In other words, “look, I hate abortion as much as you guys, but it’s the same case. I can’t just pretend this is a different case. You gotta bring a more different case next time.” In another case from this term in which Roberts appeared to be one of the “good guys”, Dept. of Homeland Security v. University of California, Roberts wrote the opinion of the court that “saved” the DACA program from being ended by DHS. But Roberts affirmed that DHS definitely has the power to end the DACA program, they just didn’t do a thorough enough job with their reasoning and thus the regents at Cal had a good case against them. Or, put another way:
“We do not decide whether DACA or its rescission are sound policies…We address only whether the agency complied with the procedural requirement that it provide a reasoned explanation for its action. Here the agency failed to consider the conspicuous issues of whether to retain forbearance and what if anything to do about the hardship to DACA recipients. That dual failure raises doubts about whether the agency appreciated the scope of its discretion or exercised that discretion in a reasonable manner. The appropriate recourse is therefore to remand to DHS so that it may consider the problem anew.”

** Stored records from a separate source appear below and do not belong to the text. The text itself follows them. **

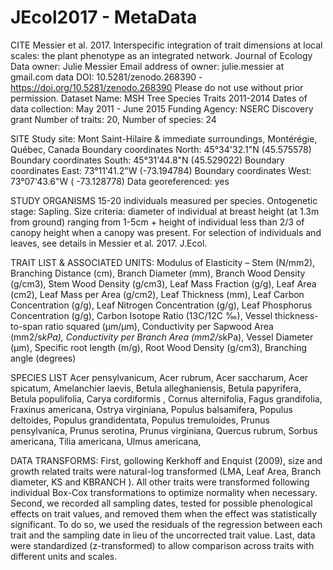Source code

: # JEcol2017 - MetaData

CITE Messier et al. 2017. Interspecific integration of trait dimensions at local scales: the plant phenotype as an integrated network. Journal of Ecology
Data owner: Julie Messier
Email address of owner: julie.messier at gmail.com
data DOI: 10.5281/zenodo.268390 - https://doi.org/10.5281/zenodo.268390
Please do not use without prior permission. 
Dataset Name: MSH Tree Species Traits 2011-2014
Dates of data collection: May 2011 - June 2015
Funding Agency: NSERC Discovery grant
Number of traits: 20, Number of species: 24

SITE
Study site: Mont Saint-Hilaire & immediate surroundings, Montérégie, Québec, Canada
Boundary coordinates North: 45°34'32.1"N (45.575578)
Boundary coordinates South: 45°31'44.8"N (45.529022)
Boundary coordinates East: 73°11'41.2"W (-73.194784)
Boundary coordinates West: 73°07'43.6"W ( -73.128778)
Data georeferenced: yes

STUDY ORGANISMS 
15-20 individuals measured per species. Ontogenetic stage: Sapling. Size criteria: diameter of individual at breast height (at 1.3m from ground) ranging from 1-5cm + height of individual less than 2/3 of canopy height when a canopy was present. For selection of individuals and leaves, see details in Messier et al. 2017. J.Ecol. 

TRAIT LIST & ASSOCIATED UNITS:
Modulus of Elasticity – Stem (N/mm2), Branching Distance (cm), Branch Diameter (mm), Branch Wood Density (g/cm3), Stem Wood Density (g/cm3), Leaf Mass Fraction (g/g), Leaf Area (cm2), Leaf Mass per Area (g/cm2), Leaf Thickness (mm), Leaf Carbon Concentration (g/g), Leaf Nitrogen Concentration (g/g), Leaf Phosphorus Concentration (g/g), Carbon Isotope Ratio (13C/12C ‰), Vessel thickness-to-span ratio squared (μm/μm), Conductivity per Sapwood Area (mm2/s*kPa), Conductivity per Branch Area (mm2/s*kPa), Vessel Diameter (μm), Specific root length (m/g), Root Wood Density (g/cm3), Branching angle (degrees)

SPECIES LIST
Acer pensylvanicum, Acer rubrum, Acer saccharum, Acer spicatum, Amelanchier laevis, Betula alleghaniensis, Betula papyrifera, Betula populifolia, Carya cordiformis , Cornus alternifolia, Fagus grandifolia, Fraxinus americana, Ostrya virginiana, Populus balsamifera, Populus deltoides, Populus grandidentata, Populus tremuloides, Prunus pensylvanica, Prunus serotina, Prunus virginiana, Quercus rubrum, Sorbus americana, Tilia americana, Ulmus americana, 

DATA TRANSFORMS:
First, gollowing Kerkhoff and Enquist (2009), size and growth related traits were natural-log transformed (LMA, Leaf Area, Branch diameter, KS and KBRANCH ). All other traits were transformed following individual Box-Cox transformations to optimize normality when necessary. Second, we recorded all sampling dates, tested for possible phenological effects on trait values, and removed them when the effect was statistically significant. To do so, we used the residuals of the regression between each trait and the sampling date in lieu of the uncorrected trait value. Last, data were standardized (z-transformed) to allow comparison across traits with different units and scales.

In other words: again, guys, you need to do your homework before you come to my goddamn Supreme Court with this, and if you actually do it, I’ll actually help you end the DACA program! In fact, Roberts also used his decision to dismiss the Equal Protection claims of the plaintiffs, and specifically dismissed Trump’s discriminatory statements against immigrants as irrelevant to the case, as:
“The relevant actors were most directly Acting Secretary Duke and the Attorney General. As the Batalla Vidal court acknowledged, respondents did not "identif[y] statements by [either] that would give rise to an inference of discriminatory motive." Instead, respondents contend that President Trump made critical statements about Latinos that evince discriminatory intent. But, even as interpreted by respondents, these statements—remote in time and made in unrelated contexts—do not qualify as "contemporary statements" probative of the decision at issue. Thus, like respondents' other points, the statements fail to raise a plausible inference that the rescission was motivated by animus.”
Yes, who could possibly know whether Donald Trump’s administration decided to do something based on possible negative feelings towards immigrants. When the Trump administration does their homework - as they did in their second attempt at a Muslim immigration ban which Roberts upheld in Trump v. Hawaii, which will be remembered as the Korematsu of our era - Roberts is all too happy to carry water for them, when he’s not busy gutting voting rights or public sector unions.
John Roberts is not the hero we need in this era. John Roberts is not a traitor to his class or his cause. John Roberts is not the reason Rod Dreher should give up on the American experiment. John Roberts is a guy that believes he shouldn’t do all the work in a fucking group project, and we got one or two lucky breaks out of it. Take a day to celebrate how mad all the worst people in the world are, and then we all go back to fighting like hell.